RLP is a common laryngopharyngeal disorder that presents as an inflammatory injury to the upper aerodigestive tract. The incidence of RLP has increased in recent years, and this may be related to changes in dietary habits. It is estimated that over 50% of patients with voice abnormalities have reflux symptoms . Multiple factors including oesophageal sphincter function, retention time of reflux contents, and pharyngeal mucosa susceptibility have an impact on the progression of RLP. Direct injury of pharyngeal mucosa by gastric reflux contents is regarded as an important cause of RLP . RLP also involves vasovagal reflex-related injuries . However, little is known about the exact pathogenesis of its RLP.

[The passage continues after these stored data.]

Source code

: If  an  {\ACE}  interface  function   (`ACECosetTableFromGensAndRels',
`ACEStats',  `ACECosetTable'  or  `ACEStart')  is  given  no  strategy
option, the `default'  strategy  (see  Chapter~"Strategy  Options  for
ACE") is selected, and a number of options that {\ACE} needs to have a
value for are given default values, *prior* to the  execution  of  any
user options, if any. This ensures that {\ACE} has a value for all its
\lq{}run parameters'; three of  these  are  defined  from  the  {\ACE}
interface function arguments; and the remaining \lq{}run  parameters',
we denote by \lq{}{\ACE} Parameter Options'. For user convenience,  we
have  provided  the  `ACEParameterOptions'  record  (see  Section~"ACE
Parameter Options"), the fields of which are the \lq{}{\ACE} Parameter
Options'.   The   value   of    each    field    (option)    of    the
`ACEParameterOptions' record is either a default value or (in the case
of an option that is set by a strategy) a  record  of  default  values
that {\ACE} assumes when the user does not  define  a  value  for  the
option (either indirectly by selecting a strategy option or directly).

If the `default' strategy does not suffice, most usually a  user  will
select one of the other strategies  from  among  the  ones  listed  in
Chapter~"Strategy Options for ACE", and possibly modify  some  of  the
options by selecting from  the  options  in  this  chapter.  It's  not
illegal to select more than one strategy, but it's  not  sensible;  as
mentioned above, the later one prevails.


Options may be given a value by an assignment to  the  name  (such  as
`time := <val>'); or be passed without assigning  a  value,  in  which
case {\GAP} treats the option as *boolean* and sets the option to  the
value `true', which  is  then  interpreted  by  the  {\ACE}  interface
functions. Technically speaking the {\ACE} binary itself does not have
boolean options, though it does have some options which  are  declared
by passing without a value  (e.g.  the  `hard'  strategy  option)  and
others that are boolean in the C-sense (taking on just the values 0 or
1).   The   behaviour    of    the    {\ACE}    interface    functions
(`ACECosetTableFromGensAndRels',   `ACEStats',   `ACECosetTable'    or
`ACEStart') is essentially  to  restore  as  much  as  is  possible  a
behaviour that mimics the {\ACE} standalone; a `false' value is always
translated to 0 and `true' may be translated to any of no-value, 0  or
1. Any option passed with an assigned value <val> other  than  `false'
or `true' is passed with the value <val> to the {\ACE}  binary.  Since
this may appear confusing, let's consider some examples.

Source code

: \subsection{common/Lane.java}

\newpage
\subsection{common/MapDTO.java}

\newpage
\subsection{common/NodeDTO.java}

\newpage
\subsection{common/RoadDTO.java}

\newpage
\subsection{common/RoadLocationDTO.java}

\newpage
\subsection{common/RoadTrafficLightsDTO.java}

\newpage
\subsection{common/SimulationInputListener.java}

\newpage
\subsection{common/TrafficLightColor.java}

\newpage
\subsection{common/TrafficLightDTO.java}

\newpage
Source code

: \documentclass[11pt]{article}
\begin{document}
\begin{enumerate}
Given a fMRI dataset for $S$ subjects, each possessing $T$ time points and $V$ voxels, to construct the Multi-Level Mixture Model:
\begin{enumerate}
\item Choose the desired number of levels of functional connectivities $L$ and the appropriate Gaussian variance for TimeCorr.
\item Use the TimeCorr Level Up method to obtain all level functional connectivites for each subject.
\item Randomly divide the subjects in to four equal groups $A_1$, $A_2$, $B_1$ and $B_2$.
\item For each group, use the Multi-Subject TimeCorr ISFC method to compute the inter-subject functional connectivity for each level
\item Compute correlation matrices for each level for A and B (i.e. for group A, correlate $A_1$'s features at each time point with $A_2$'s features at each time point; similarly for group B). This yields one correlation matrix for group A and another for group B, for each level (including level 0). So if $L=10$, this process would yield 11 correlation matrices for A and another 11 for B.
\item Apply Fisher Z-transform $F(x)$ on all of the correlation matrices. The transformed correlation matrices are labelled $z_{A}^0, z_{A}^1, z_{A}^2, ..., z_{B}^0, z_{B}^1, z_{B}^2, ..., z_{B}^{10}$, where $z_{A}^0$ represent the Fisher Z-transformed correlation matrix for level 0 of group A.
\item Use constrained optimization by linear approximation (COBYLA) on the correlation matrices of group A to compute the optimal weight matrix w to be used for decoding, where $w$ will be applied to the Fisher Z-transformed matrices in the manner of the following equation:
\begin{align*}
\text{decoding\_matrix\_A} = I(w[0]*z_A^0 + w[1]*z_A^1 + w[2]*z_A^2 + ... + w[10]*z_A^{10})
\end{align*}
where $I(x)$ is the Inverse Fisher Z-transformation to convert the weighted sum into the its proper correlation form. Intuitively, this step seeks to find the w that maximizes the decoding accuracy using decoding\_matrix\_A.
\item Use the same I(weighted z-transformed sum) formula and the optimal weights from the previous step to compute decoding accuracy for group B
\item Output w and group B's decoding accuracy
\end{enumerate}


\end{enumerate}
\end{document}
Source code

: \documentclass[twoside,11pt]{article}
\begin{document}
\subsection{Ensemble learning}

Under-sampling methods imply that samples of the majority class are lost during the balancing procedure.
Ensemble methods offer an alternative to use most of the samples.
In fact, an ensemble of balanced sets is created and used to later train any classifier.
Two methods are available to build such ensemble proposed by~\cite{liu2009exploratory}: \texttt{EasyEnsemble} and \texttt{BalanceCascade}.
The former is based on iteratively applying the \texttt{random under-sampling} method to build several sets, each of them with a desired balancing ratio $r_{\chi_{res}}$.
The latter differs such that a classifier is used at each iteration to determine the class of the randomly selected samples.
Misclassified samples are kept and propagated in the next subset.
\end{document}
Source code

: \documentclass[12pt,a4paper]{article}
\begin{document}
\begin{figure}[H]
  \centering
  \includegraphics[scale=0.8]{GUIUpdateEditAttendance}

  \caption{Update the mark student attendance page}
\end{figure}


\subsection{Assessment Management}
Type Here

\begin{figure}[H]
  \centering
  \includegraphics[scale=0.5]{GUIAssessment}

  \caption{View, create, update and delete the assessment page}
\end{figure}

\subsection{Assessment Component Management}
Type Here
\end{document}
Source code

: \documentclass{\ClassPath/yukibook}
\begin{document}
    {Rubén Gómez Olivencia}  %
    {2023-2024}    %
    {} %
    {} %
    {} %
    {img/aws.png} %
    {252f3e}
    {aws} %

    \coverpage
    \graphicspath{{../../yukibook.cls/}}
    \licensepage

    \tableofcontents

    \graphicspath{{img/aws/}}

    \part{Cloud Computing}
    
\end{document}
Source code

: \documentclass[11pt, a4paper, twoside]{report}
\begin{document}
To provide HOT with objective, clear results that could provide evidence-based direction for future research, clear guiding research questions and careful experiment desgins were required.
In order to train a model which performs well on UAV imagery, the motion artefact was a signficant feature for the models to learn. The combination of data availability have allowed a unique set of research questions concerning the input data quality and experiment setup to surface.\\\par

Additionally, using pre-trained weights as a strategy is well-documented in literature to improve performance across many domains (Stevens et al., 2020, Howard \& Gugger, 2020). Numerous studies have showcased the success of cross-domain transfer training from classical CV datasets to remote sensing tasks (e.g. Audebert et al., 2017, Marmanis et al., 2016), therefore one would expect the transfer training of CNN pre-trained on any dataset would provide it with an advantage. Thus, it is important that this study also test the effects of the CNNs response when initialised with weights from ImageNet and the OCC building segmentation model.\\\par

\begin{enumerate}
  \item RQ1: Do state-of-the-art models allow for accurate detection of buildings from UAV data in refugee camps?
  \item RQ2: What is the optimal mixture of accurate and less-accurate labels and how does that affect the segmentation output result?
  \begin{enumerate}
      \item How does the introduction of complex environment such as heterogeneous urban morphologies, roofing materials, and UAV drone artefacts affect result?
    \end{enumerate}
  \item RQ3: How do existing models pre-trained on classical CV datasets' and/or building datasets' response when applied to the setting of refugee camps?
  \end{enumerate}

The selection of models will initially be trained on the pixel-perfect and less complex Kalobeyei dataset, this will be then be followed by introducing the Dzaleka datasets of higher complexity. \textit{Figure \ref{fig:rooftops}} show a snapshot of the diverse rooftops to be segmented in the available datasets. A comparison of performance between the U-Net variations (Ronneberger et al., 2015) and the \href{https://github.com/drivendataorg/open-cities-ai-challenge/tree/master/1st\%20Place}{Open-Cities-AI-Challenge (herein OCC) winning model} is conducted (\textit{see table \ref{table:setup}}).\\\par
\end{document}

Hp is a common pathogenic bacterium that lives in gastric mucosa. Accumulating evidence has linked Hp infection to gastric reflux diseases [19, 20]. Hp infection can cause excessive secretion of gastric acid, which can lead to abdominal distention, nausea, chronic gastritis, and gastric ulcers. In addition, Hp infection can cause oesophageal sphincter dysfunction and overproduction of acidic contents, which may exacerbate damage to the pharyngeal mucosa from acid reflux . It has been reported that over 3 months of acid stimulation reduces the expression of E-cadherin and impairs the junction among laryngopharyngea mucosal cells, leading to submucosal muscle hypertrophy . Another report suggests that Hp infection may contribute to the pathogenesis of RLP by altering the endocrine secretion of the gastric glands [23–25]. As a result of insufficient gastric acid, large amounts of undigested food are retained in the stomach, releasing spoiled gas and thus aggravating pharyngeal reflux [26–28].

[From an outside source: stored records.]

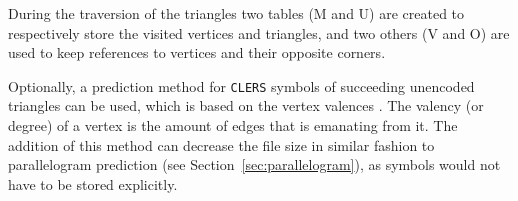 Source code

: During the traversion of the triangles two tables (M and U) are created to respectively store the visited vertices and triangles, and two others (V and O) are used to keep references to vertices and their opposite corners.

Optionally, a prediction method for \texttt{CLERS} symbols of succeeding unencoded triangles can be used, which is based on the vertex valences \citep{dracopredictive}.
The valency (or degree) of a vertex is the amount of edges that is emanating from it.
The addition of this method can decrease the file size in similar fashion to parallelogram prediction (see Section~\ref{sec:parallelogram}), as symbols would not have to be stored explicitly.


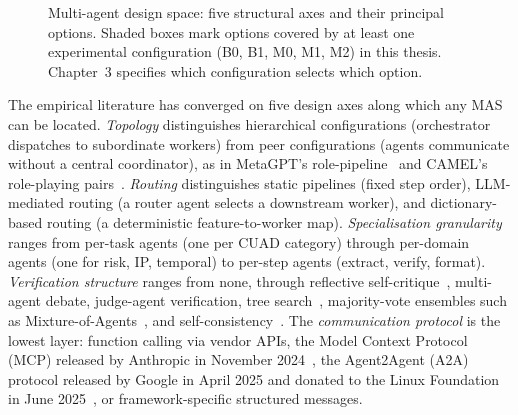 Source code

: \begin{figure}[h]
  \caption{Multi-agent design space: five structural axes and their principal options.
  Shaded boxes mark options covered by at least one experimental configuration
  (B0, B1, M0, M1, M2) in this thesis. Chapter~3 specifies which configuration
  selects which option.}
  \label{fig:mas-design-space}
\end{figure}

The empirical literature has converged on five design axes along which any MAS can be
located. \emph{Topology} distinguishes hierarchical configurations (orchestrator
dispatches to subordinate workers) from peer configurations (agents communicate
without a central coordinator), as in MetaGPT's role-pipeline~\cite{hong2024metagpt}
and CAMEL's role-playing pairs~\cite{li2023camel}. \emph{Routing} distinguishes
static pipelines (fixed step order), LLM-mediated routing (a router agent selects a
downstream worker), and dictionary-based routing (a deterministic feature-to-worker
map). \emph{Specialisation granularity} ranges from per-task agents (one per CUAD
category) through per-domain agents (one for risk, IP, temporal) to per-step agents
(extract, verify, format). \emph{Verification structure} ranges from none, through
reflective self-critique~\cite{shinn2023reflexion}, multi-agent debate, judge-agent
verification, tree search~\cite{yao2023tot}, majority-vote ensembles such as
Mixture-of-Agents~\cite{wang2024moa}, and self-consistency~\cite{wang2023selfconsistency}.
The \emph{communication protocol} is the lowest layer: function calling via vendor
APIs, the Model Context Protocol (MCP) released by Anthropic in November
2024~\cite{anthropicmcp2024}, the Agent2Agent (A2A) protocol released by Google in
April 2025 and donated to the Linux Foundation in June 2025~\cite{googlea2a2025}, or
framework-specific structured messages.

It has also been confirmed that H. pylori prevents gastric acid production, which in turn can prevent reflux; that is, H. pylori infection is negatively associated with the development of a wide range of gastroesophageal reflux disease, contrary to the results of our study here [29, 30]. This occurs when the inflammatory infection of the stomach caused by H. pylori affects the entire gastric body, especially when it involves areas of gastric acid secretion . The secretion of gastric acid is reduced because of the inhibitory effect of inflammatory cells on the mural cells . Thus, in cases where H. pylori infection inhibits gastric acid secretion, H. pylori infection inhibits GERD episodes . In some cases, however, the areas of the gastric body involved in gastric acid secretion are largely unaffected by H. pylori infection, so that gastric acid secretion is not reduced, but instead also leads to an increase in serum gastrin levels . In this case, the risk of GERD associated with H. pylori infection is actually thought to be increased, which is consistent with the findings derived from our study.

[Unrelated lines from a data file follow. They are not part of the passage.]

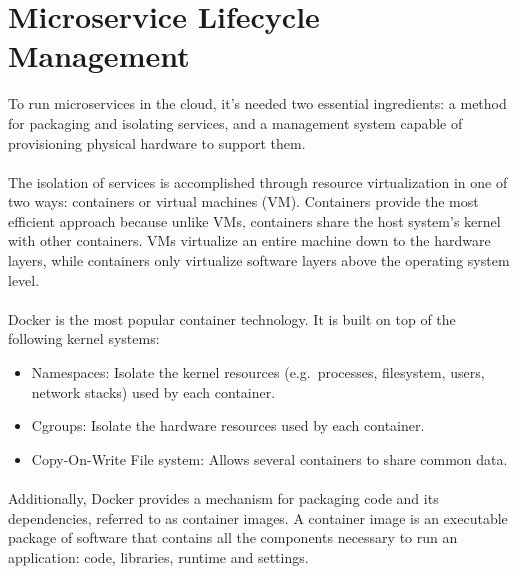 \section{Microservice Lifecycle Management} %
\label{sec:microservice_lifecycle_management}

To run microservices in the cloud, it's needed two essential ingredients: a method for packaging and isolating services,
and a management system capable of provisioning physical hardware to support them.

\paragraph{}

The isolation of services is accomplished through resource virtualization in one of two ways: containers or virtual machines (VM).
Containers provide the most efficient approach because unlike VMs, containers share the host system’s kernel with other containers.
VMs virtualize an entire machine down to the hardware layers, while containers only virtualize software layers above the operating system level.

\paragraph{}

Docker \cite{docker} is the most popular container technology. It is built on top of the following kernel systems:
\begin{itemize}
    \item Namespaces: Isolate the kernel resources (e.g.\ processes, filesystem, users, network stacks) used by each container.
    \item Cgroups: Isolate the hardware resources used by each container.
    \item Copy-On-Write File system: Allows several containers to share common data.
\end{itemize}

\paragraph{}

Additionally, Docker provides a mechanism for packaging code and its dependencies, referred to as container images.
A container image is an executable package of software that contains all the components necessary to run an application: code, libraries, runtime and settings.

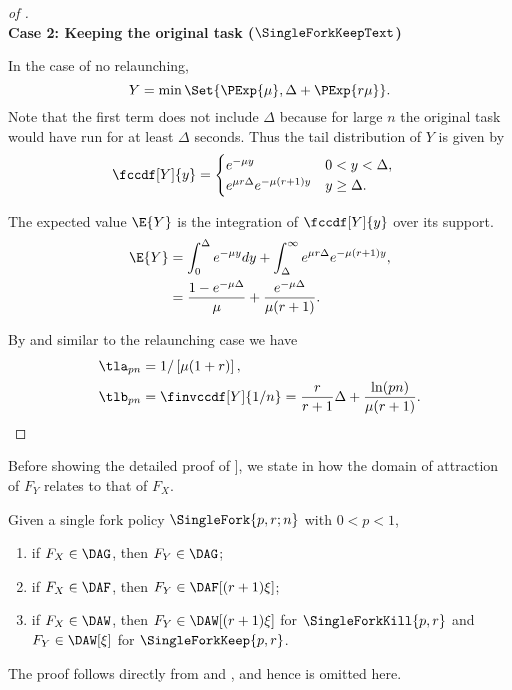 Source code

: \begin{proof}[of ]
~\\
\textbf{Case 2: Keeping the original task ($\SingleForkKeepText$)}
\label{sec:shifted_exp_no_relaunching}

In the case of no relaunching,
\[Y = \min\Set{\PExp{\mu}, \Delta + \PExp{r\mu}}.\]
Note that the first term does not include $\Delta$ because for large $n$ the original task would have run for at least $\Delta$ seconds. Thus the tail distribution of $Y$ is given by
\begin{align}
    \label{eqn:shifted_exp_Y}
    \fccdf[Y]{y} &= \begin{cases}
        e^{-\mu y} & 0 < y < \Delta, \\
        e^{\mu r \Delta} e^{-\mu(r+1)y} & y \geq \Delta.
    \end{cases}
\end{align}

The expected value $\E{Y}$ is the integration of $\fccdf[Y]{y}$ over its support.
\begin{align*}
\E{Y} &= \int_{0}^{\Delta} e^{-\mu y} dy + \int_{\Delta}^{\infty} e^{\mu r \Delta} e^{-\mu(r+1)y}, \\
&= \frac{1- e^{-\mu \Delta}}{\mu} + \frac{e^{-\mu \Delta}}{ \mu (r+1)} .
\end{align*}

By  and  similar to the relaunching case we have
\begin{align*}
    \tla_{pn} &= 1/\left[ \mu(1+r) \right], \\
    \tlb_{pn} &= \finvccdf[Y]{1/n} = \frac{r}{r+1} \Delta + \frac{\ln (pn) }{\mu(r+1)}.
\end{align*}
\end{proof}



Before showing the detailed proof of ], 
we state in  how the domain of attraction of $F_Y$ relates to that of $F_X$. 

\begin{lem}
    \label{lem:DA_FY}
    Given a single fork policy $\SingleFork{p,r; n}$ with $0 < p < 1$, 
    \begin{enumerate}
        \item if $F_X \in \DAG$, then $F_Y \in \DAG$;
        \item if $F_X \in \DAF$, then $F_Y \in \DAF[(r+1)\xi]$;
        \item if $F_X \in \DAW$, then $F_Y \in \DAW[(r+1)\xi]$ for $\SingleForkKill{p,r}$ and $F_Y \in \DAW[\xi]$ for $\SingleForkKeep{p,r}$.
    \end{enumerate}
\end{lem}
The proof follows directly from  and , and hence is omitted here.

In the present study, we show that Hp-positive RLP patients have a significantly higher RSI and RFS than Hp-negative RLP patients. There are positive correlations between Hp infection and RSI and RFS. The prevalence of Hp infection secondary to modification of dietary habits is emerging as a crucial factor of RLP progression. Therefore, we speculated that Hp eradication therapy may provide benefits in improving RLP symptoms. In our Hp-positive RLP patients, we compared the outcome of PPI and Hp therapies. It was found that anti-Hp therapy yields a significantly higher OR than PPI treatment (90.34% vs. 74.48%). Moreover, both RSI and RFS are improved to a greater extent in the experimental group than in the control group. Our results suggest the benefits of anti-Hp therapy in RLP patients.
However, the limitations of the trial are clear, not least of which, Hp infection has not been assessed quantitatively, and we need a standard method of assessing treatment outcomes. We did not know the facts about the oesophageal status of these patients, so it was not clear if they had GERD, which was associated with RLP. Secondly, because this study was a retrospective analysis, the eradication rate was a missing number for us. Therefore, in a follow-up trial the investigators will be looking more closely at the response to eradication in HP-positive patients divided into eradicated and noneradicated patients. Finally, we consider that although 14C-UBT is proven to be safe, appropriate safety precautions must be taken for the storage, handling, and disposal of the radioactive test components. Our next step may be to choose the 13C isotope, as it is nonradioactive.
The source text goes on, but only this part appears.